ACTIVITY:
Your answer must be the exact lines from the one holding "p_i(\beta)) = 0" through the end of the entries, with no pictures.
INPUT START
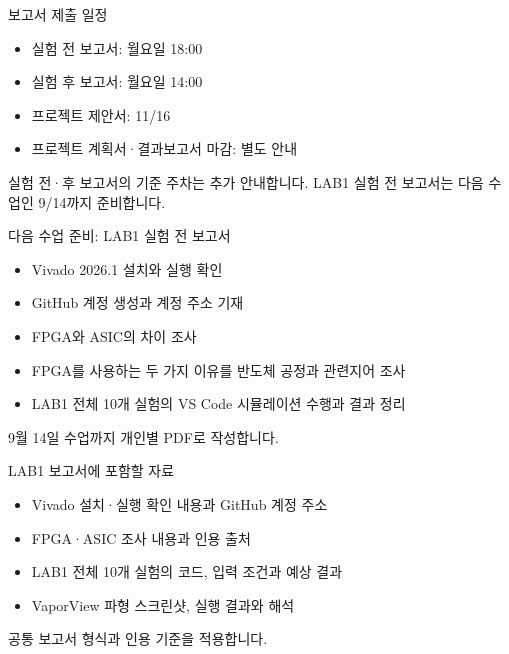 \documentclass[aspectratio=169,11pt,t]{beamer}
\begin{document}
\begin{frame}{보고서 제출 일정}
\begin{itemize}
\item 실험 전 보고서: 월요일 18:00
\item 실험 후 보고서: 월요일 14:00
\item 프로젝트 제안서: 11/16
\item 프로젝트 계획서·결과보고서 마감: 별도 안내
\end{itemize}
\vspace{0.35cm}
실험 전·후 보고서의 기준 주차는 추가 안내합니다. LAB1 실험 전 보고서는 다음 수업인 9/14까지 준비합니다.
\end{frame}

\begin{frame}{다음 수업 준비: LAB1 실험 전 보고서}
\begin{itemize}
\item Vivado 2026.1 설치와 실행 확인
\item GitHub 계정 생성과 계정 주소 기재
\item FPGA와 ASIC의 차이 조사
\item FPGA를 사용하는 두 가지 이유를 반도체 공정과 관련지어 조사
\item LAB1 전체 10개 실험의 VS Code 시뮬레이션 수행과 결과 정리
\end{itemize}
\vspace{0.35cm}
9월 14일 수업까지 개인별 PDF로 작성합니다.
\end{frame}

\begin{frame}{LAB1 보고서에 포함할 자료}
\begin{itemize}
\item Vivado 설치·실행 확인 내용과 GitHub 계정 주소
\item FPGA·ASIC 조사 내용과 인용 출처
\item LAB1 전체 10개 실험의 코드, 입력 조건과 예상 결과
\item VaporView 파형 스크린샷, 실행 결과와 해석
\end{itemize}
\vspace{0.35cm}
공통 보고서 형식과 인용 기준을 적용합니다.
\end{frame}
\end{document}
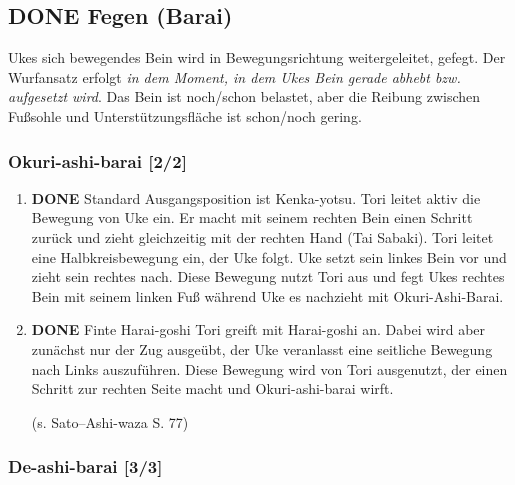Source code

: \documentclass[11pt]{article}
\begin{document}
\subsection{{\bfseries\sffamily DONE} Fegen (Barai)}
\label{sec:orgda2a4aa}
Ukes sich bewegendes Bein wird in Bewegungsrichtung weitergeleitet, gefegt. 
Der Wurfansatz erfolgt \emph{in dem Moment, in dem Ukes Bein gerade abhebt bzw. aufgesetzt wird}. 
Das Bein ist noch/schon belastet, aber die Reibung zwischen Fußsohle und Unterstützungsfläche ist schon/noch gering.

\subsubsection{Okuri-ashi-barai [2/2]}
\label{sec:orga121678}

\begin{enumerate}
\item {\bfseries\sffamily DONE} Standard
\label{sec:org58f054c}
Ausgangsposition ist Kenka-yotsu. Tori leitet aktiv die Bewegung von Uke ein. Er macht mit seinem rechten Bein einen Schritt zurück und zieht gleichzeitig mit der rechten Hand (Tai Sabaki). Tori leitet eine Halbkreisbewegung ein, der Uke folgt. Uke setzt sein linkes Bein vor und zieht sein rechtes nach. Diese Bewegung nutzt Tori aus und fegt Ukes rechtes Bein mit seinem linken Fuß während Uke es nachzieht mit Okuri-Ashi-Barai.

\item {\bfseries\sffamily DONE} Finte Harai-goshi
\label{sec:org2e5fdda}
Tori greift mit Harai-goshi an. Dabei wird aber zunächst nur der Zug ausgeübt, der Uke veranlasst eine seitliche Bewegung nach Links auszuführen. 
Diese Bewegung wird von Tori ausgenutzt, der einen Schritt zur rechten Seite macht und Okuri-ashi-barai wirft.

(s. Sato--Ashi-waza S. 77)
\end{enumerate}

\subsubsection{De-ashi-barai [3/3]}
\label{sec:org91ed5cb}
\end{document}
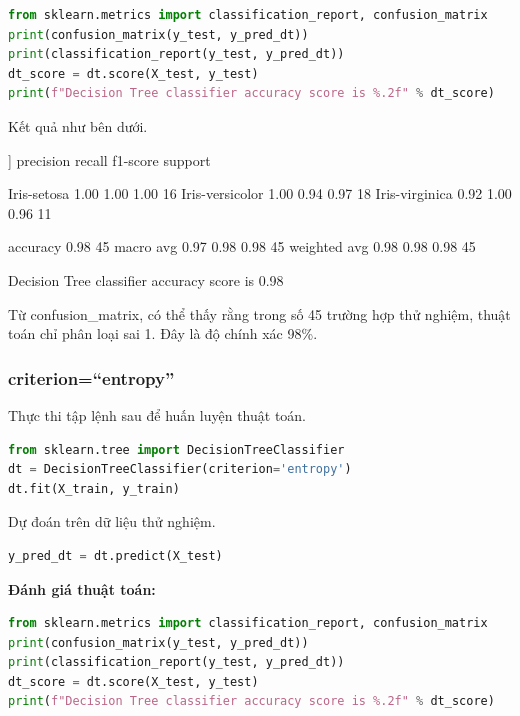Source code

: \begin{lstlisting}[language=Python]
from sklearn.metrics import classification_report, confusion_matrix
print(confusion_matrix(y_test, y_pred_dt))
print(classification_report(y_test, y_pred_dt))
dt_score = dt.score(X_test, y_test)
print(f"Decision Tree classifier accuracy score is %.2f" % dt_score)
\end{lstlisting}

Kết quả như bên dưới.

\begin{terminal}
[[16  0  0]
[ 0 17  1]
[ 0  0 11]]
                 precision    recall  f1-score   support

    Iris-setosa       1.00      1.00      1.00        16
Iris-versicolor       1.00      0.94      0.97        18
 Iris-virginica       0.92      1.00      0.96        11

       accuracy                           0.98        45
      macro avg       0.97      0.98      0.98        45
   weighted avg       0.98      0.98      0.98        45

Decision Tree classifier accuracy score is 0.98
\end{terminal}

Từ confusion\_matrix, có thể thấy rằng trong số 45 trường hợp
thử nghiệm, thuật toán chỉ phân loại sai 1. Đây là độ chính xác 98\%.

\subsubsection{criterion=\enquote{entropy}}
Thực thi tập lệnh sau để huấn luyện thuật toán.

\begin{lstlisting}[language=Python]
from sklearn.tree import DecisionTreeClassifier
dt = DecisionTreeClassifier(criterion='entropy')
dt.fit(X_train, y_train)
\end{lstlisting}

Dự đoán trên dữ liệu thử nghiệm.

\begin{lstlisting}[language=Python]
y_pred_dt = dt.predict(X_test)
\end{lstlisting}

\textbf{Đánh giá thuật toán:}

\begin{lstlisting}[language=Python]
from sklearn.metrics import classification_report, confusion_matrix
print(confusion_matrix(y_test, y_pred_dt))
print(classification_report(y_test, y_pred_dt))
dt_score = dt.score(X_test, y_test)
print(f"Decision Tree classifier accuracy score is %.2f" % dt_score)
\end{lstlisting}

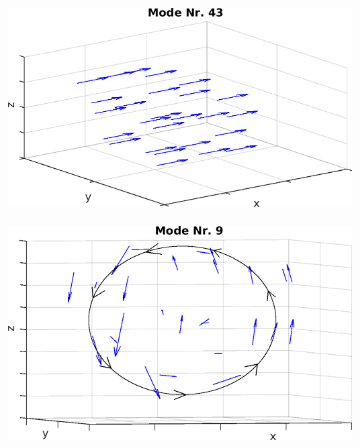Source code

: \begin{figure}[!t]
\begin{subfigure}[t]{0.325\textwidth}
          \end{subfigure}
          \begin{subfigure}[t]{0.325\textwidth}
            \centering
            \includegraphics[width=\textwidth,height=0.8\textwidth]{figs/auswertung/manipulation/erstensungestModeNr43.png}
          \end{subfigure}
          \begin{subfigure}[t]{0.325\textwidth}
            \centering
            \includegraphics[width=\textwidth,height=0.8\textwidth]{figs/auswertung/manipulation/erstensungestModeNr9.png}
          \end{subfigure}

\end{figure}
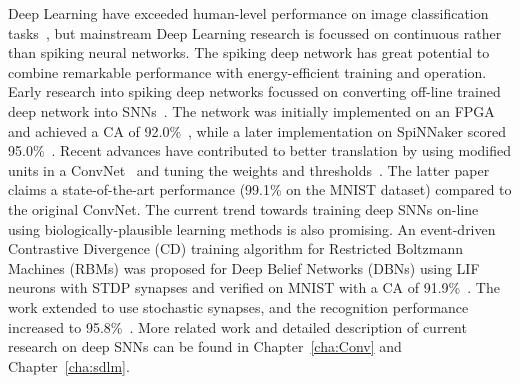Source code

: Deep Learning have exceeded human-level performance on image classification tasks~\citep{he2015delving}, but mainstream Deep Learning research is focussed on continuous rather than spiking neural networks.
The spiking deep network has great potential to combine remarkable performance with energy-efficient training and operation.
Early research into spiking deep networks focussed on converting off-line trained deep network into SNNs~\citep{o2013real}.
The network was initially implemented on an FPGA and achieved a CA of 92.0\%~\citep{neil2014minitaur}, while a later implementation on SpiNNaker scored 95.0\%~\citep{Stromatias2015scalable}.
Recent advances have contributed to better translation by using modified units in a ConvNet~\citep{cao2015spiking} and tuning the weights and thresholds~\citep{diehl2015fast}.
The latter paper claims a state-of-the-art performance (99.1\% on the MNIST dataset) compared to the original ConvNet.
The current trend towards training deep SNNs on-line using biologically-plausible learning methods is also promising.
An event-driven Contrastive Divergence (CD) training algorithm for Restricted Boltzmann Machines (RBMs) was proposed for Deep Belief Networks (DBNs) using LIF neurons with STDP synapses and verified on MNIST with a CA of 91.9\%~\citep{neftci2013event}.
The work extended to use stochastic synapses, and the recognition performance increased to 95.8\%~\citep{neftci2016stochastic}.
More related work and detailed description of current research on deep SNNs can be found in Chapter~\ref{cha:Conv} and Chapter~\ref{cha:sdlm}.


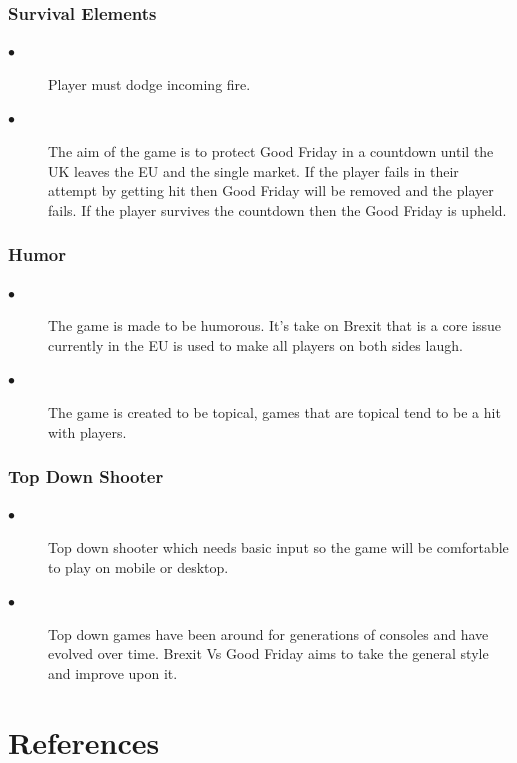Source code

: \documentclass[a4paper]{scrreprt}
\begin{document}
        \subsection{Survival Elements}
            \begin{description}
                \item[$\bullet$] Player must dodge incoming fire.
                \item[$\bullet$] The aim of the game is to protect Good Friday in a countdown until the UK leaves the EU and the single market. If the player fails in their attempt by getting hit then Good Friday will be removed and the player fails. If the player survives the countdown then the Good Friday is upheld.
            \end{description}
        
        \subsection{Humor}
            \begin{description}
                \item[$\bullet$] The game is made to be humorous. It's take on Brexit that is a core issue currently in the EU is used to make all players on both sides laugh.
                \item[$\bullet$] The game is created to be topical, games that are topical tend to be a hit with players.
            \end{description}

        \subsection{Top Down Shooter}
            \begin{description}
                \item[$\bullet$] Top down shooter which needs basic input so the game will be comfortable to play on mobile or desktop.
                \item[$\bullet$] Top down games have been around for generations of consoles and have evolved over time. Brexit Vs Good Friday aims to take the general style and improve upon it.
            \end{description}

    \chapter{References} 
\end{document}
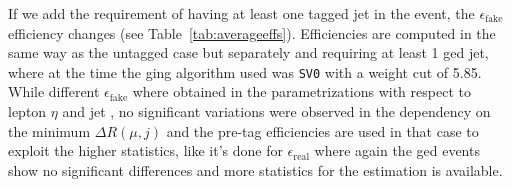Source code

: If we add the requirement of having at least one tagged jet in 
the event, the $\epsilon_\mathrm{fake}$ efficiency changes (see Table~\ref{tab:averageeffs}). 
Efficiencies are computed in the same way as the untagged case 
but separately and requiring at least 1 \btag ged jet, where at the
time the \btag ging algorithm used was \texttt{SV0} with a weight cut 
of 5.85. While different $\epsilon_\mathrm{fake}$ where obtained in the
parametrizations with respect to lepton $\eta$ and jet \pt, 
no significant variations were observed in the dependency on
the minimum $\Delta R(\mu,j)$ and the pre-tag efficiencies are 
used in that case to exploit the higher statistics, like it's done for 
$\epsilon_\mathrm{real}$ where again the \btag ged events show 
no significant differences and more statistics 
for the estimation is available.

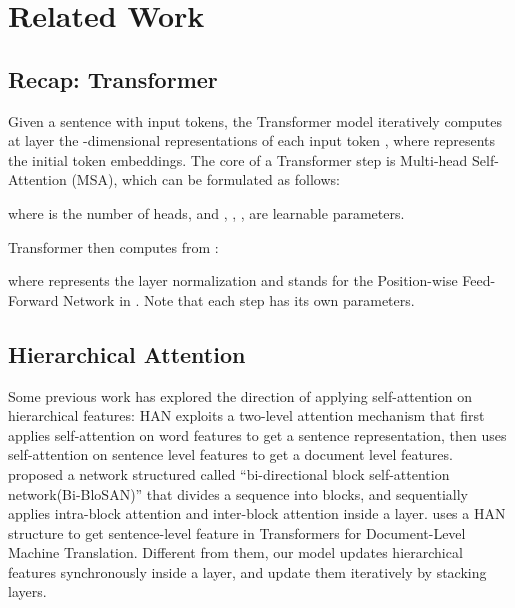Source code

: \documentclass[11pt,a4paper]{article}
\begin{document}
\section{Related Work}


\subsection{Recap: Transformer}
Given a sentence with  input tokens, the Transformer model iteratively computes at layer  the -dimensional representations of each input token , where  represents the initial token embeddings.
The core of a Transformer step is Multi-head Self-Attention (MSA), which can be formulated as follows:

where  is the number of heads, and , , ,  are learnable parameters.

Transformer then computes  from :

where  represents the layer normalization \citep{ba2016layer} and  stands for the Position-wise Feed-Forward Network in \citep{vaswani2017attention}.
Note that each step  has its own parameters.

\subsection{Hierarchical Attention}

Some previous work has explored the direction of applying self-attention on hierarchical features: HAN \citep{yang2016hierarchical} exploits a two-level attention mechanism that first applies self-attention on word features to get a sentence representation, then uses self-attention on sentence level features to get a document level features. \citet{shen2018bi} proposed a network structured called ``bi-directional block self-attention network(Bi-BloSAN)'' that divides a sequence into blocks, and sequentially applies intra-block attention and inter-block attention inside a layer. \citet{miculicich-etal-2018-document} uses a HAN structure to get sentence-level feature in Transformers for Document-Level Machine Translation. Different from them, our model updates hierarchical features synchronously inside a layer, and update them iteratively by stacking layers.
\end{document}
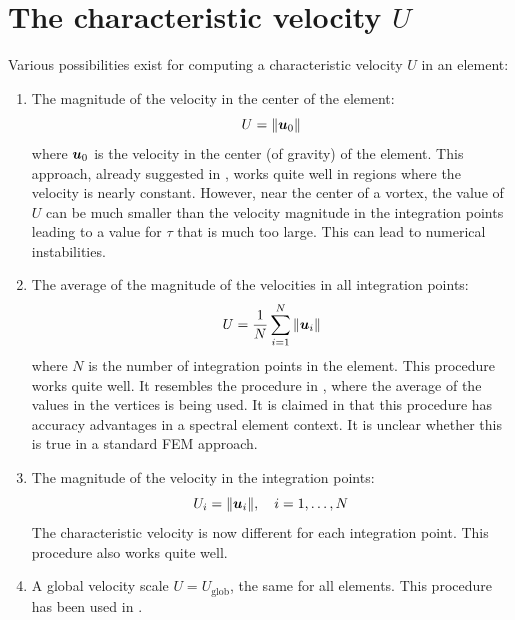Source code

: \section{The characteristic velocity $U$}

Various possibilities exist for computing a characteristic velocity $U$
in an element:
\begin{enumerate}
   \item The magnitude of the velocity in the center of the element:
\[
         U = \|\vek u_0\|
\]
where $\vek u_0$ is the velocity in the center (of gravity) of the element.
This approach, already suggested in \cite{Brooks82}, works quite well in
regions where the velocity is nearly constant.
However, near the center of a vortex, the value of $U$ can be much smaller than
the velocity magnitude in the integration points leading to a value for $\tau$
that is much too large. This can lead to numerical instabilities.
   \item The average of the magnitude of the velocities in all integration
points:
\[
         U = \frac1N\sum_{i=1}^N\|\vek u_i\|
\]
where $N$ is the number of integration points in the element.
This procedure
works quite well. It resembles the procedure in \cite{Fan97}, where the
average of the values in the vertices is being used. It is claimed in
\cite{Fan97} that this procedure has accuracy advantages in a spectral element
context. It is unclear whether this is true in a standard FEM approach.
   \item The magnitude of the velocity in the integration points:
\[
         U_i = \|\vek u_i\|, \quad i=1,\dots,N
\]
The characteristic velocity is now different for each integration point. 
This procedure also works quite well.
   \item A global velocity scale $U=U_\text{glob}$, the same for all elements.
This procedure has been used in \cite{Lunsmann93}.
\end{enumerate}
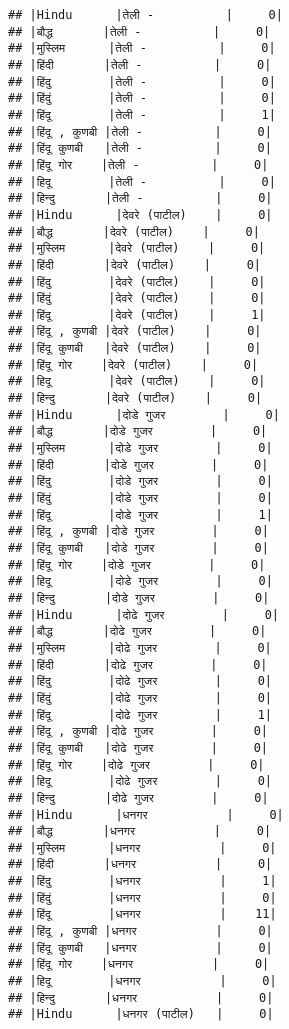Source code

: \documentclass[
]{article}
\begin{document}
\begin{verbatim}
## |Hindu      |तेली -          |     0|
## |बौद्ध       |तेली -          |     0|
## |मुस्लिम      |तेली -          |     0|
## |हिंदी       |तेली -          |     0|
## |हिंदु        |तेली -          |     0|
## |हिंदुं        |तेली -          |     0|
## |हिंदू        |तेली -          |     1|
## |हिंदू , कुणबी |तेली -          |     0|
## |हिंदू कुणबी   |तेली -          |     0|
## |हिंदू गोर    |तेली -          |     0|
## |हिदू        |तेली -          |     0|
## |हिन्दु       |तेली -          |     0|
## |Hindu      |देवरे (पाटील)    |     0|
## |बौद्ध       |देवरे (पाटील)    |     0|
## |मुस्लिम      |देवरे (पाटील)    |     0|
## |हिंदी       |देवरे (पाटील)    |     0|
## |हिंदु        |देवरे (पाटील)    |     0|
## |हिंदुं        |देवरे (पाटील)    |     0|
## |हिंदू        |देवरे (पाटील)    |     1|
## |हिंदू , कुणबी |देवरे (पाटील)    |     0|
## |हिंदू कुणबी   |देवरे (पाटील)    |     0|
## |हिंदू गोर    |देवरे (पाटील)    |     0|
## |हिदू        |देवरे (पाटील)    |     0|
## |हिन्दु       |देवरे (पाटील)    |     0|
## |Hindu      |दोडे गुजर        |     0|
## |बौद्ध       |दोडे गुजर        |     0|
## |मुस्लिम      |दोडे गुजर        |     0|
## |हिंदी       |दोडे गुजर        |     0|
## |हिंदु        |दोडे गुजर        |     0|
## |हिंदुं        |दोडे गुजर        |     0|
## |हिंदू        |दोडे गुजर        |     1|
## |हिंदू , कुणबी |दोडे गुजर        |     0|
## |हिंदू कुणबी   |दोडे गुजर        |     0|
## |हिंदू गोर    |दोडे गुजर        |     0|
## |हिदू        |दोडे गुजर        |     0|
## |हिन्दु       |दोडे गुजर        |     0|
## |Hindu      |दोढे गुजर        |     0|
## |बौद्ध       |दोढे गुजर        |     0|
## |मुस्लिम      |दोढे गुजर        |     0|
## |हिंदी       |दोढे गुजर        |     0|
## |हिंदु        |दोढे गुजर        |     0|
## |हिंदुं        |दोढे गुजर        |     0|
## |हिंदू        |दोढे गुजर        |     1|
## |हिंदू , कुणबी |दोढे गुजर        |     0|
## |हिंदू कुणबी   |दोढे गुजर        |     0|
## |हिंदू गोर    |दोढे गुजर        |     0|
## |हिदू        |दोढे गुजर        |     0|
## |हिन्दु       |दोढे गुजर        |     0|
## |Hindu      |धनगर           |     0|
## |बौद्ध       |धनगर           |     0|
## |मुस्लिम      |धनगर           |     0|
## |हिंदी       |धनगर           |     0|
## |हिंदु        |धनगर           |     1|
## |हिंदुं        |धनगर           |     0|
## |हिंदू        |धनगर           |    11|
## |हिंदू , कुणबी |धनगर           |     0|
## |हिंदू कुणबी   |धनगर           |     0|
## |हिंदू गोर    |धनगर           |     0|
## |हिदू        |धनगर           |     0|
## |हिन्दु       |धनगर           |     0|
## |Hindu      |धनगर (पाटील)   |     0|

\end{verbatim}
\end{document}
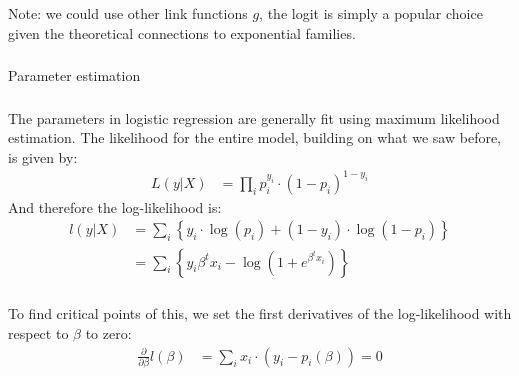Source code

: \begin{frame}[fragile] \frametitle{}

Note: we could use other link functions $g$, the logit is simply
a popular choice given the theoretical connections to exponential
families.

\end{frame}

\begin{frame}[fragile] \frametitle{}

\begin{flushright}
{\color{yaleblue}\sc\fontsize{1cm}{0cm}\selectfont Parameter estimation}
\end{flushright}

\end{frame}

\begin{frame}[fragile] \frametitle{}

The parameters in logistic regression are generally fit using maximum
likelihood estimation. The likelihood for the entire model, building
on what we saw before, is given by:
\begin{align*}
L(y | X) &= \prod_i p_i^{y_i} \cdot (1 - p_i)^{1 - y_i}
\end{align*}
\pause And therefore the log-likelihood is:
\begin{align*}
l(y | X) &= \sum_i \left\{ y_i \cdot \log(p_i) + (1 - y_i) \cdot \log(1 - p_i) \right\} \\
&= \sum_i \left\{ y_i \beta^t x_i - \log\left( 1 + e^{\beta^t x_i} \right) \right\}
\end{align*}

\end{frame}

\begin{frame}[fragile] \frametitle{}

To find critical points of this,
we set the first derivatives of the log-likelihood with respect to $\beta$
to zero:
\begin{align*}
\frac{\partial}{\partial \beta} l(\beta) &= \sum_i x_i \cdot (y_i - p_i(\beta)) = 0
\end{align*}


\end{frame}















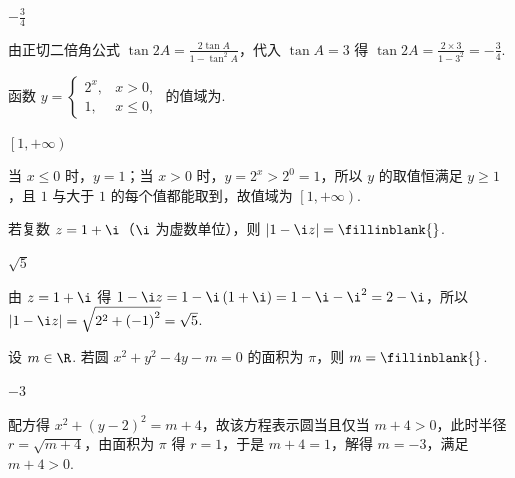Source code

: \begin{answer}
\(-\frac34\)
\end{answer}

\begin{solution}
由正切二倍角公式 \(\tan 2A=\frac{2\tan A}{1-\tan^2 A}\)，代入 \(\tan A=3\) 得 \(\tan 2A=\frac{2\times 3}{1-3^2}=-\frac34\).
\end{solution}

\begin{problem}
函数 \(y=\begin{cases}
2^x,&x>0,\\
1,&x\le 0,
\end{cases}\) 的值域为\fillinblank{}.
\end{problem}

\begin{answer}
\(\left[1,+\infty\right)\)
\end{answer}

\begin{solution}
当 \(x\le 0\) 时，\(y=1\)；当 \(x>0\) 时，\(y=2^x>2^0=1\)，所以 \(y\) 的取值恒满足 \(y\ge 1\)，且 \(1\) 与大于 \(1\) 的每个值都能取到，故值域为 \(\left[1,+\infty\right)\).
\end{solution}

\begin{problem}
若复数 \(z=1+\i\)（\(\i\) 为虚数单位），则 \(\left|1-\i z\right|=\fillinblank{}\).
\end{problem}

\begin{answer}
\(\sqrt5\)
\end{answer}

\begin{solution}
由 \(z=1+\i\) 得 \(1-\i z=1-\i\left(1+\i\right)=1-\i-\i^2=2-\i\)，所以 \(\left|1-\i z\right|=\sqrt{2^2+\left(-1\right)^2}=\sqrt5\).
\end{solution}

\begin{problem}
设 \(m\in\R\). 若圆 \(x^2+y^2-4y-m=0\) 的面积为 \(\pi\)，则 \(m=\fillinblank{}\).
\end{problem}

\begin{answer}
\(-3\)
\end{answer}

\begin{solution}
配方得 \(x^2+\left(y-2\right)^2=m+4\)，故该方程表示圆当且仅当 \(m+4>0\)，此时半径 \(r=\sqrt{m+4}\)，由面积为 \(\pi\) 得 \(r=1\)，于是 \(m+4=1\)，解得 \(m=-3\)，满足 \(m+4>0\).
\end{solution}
INPUT END
EXERCISE RESULT:
\frac{\partial}{\partial \beta} l(\beta) &= \sum_i x_i \cdot (y_i - p_i(\beta)) = 0
\end{align*}


\end{frame}















Source code

: \begin{answer}
\(-\frac34\)
\end{answer}

\begin{solution}
由正切二倍角公式 \(\tan 2A=\frac{2\tan A}{1-\tan^2 A}\)，代入 \(\tan A=3\) 得 \(\tan 2A=\frac{2\times 3}{1-3^2}=-\frac34\).
\end{solution}

\begin{problem}
函数 \(y=\begin{cases}
2^x,&x>0,\\
1,&x\le 0,
\end{cases}\) 的值域为\fillinblank{}.
\end{problem}

\begin{answer}
\(\left[1,+\infty\right)\)
\end{answer}

\begin{solution}
当 \(x\le 0\) 时，\(y=1\)；当 \(x>0\) 时，\(y=2^x>2^0=1\)，所以 \(y\) 的取值恒满足 \(y\ge 1\)，且 \(1\) 与大于 \(1\) 的每个值都能取到，故值域为 \(\left[1,+\infty\right)\).
\end{solution}

\begin{problem}
若复数 \(z=1+\i\)（\(\i\) 为虚数单位），则 \(\left|1-\i z\right|=\fillinblank{}\).
\end{problem}

\begin{answer}
\(\sqrt5\)
\end{answer}

\begin{solution}
由 \(z=1+\i\) 得 \(1-\i z=1-\i\left(1+\i\right)=1-\i-\i^2=2-\i\)，所以 \(\left|1-\i z\right|=\sqrt{2^2+\left(-1\right)^2}=\sqrt5\).
\end{solution}

\begin{problem}
设 \(m\in\R\). 若圆 \(x^2+y^2-4y-m=0\) 的面积为 \(\pi\)，则 \(m=\fillinblank{}\).
\end{problem}

\begin{answer}
\(-3\)
\end{answer}

\begin{solution}
配方得 \(x^2+\left(y-2\right)^2=m+4\)，故该方程表示圆当且仅当 \(m+4>0\)，此时半径 \(r=\sqrt{m+4}\)，由面积为 \(\pi\) 得 \(r=1\)，于是 \(m+4=1\)，解得 \(m=-3\)，满足 \(m+4>0\).
\end{solution}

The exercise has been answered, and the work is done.